◆ To do
For each line below, write it out exactly as it appears.

◆ Data in this exercise
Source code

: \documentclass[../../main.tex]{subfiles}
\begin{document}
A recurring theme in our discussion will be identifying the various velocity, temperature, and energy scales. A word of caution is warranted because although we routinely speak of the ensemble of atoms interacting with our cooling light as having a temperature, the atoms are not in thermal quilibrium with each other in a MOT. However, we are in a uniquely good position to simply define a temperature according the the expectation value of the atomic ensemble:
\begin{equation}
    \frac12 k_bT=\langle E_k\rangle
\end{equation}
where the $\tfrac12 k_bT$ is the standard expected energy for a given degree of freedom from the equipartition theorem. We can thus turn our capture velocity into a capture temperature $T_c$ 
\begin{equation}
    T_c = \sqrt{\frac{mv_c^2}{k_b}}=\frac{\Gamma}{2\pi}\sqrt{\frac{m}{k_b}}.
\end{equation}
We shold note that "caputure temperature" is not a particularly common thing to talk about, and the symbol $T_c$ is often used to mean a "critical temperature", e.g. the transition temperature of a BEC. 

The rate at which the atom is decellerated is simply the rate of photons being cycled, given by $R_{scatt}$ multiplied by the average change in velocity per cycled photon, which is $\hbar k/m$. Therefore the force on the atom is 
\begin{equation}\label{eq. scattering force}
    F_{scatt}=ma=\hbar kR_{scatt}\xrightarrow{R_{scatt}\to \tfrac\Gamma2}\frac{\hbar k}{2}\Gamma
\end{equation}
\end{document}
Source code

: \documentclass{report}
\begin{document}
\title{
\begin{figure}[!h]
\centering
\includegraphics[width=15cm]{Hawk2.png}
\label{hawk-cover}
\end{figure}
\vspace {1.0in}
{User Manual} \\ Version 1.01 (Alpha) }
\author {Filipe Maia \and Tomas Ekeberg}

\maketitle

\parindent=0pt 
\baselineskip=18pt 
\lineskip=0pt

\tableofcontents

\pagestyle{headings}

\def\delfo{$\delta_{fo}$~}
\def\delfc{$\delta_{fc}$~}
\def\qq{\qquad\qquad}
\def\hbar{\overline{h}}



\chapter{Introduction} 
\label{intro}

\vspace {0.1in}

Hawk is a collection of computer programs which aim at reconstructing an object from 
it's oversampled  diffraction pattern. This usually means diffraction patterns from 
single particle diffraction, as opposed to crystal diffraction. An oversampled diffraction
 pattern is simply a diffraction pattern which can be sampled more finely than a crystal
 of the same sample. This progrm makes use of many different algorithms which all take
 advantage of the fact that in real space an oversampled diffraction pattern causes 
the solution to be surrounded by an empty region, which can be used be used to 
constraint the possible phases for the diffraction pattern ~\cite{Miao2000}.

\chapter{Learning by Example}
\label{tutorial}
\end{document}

◆ Your response
Source code

: \documentclass[../../main.tex]{subfiles}
\begin{document}
A recurring theme in our discussion will be identifying the various velocity, temperature, and energy scales. A word of caution is warranted because although we routinely speak of the ensemble of atoms interacting with our cooling light as having a temperature, the atoms are not in thermal quilibrium with each other in a MOT. However, we are in a uniquely good position to simply define a temperature according the the expectation value of the atomic ensemble:
\begin{equation}
    \frac12 k_bT=\langle E_k\rangle
\end{equation}
where the $\tfrac12 k_bT$ is the standard expected energy for a given degree of freedom from the equipartition theorem. We can thus turn our capture velocity into a capture temperature $T_c$ 
\begin{equation}
    T_c = \sqrt{\frac{mv_c^2}{k_b}}=\frac{\Gamma}{2\pi}\sqrt{\frac{m}{k_b}}.
\end{equation}
We shold note that "caputure temperature" is not a particularly common thing to talk about, and the symbol $T_c$ is often used to mean a "critical temperature", e.g. the transition temperature of a BEC. 

The rate at which the atom is decellerated is simply the rate of photons being cycled, given by $R_{scatt}$ multiplied by the average change in velocity per cycled photon, which is $\hbar k/m$. Therefore the force on the atom is 
\begin{equation}\label{eq. scattering force}
    F_{scatt}=ma=\hbar kR_{scatt}\xrightarrow{R_{scatt}\to \tfrac\Gamma2}\frac{\hbar k}{2}\Gamma
\end{equation}
\end{document}
Source code

: \documentclass{report}
\begin{document}
\title{
\begin{figure}[!h]
\centering
\includegraphics[width=15cm]{Hawk2.png}
\label{hawk-cover}
\end{figure}
\vspace {1.0in}
{User Manual} \\ Version 1.01 (Alpha) }
\author {Filipe Maia \and Tomas Ekeberg}

\maketitle

\parindent=0pt 
\baselineskip=18pt 
\lineskip=0pt

\tableofcontents

\pagestyle{headings}

\def\delfo{$\delta_{fo}$~}
\def\delfc{$\delta_{fc}$~}
\def\qq{\qquad\qquad}
\def\hbar{\overline{h}}



\chapter{Introduction} 
\label{intro}

\vspace {0.1in}

Hawk is a collection of computer programs which aim at reconstructing an object from 
it's oversampled  diffraction pattern. This usually means diffraction patterns from 
single particle diffraction, as opposed to crystal diffraction. An oversampled diffraction
 pattern is simply a diffraction pattern which can be sampled more finely than a crystal
 of the same sample. This progrm makes use of many different algorithms which all take
 advantage of the fact that in real space an oversampled diffraction pattern causes 
the solution to be surrounded by an empty region, which can be used be used to 
constraint the possible phases for the diffraction pattern ~\cite{Miao2000}.

\chapter{Learning by Example}
\label{tutorial}
\end{document}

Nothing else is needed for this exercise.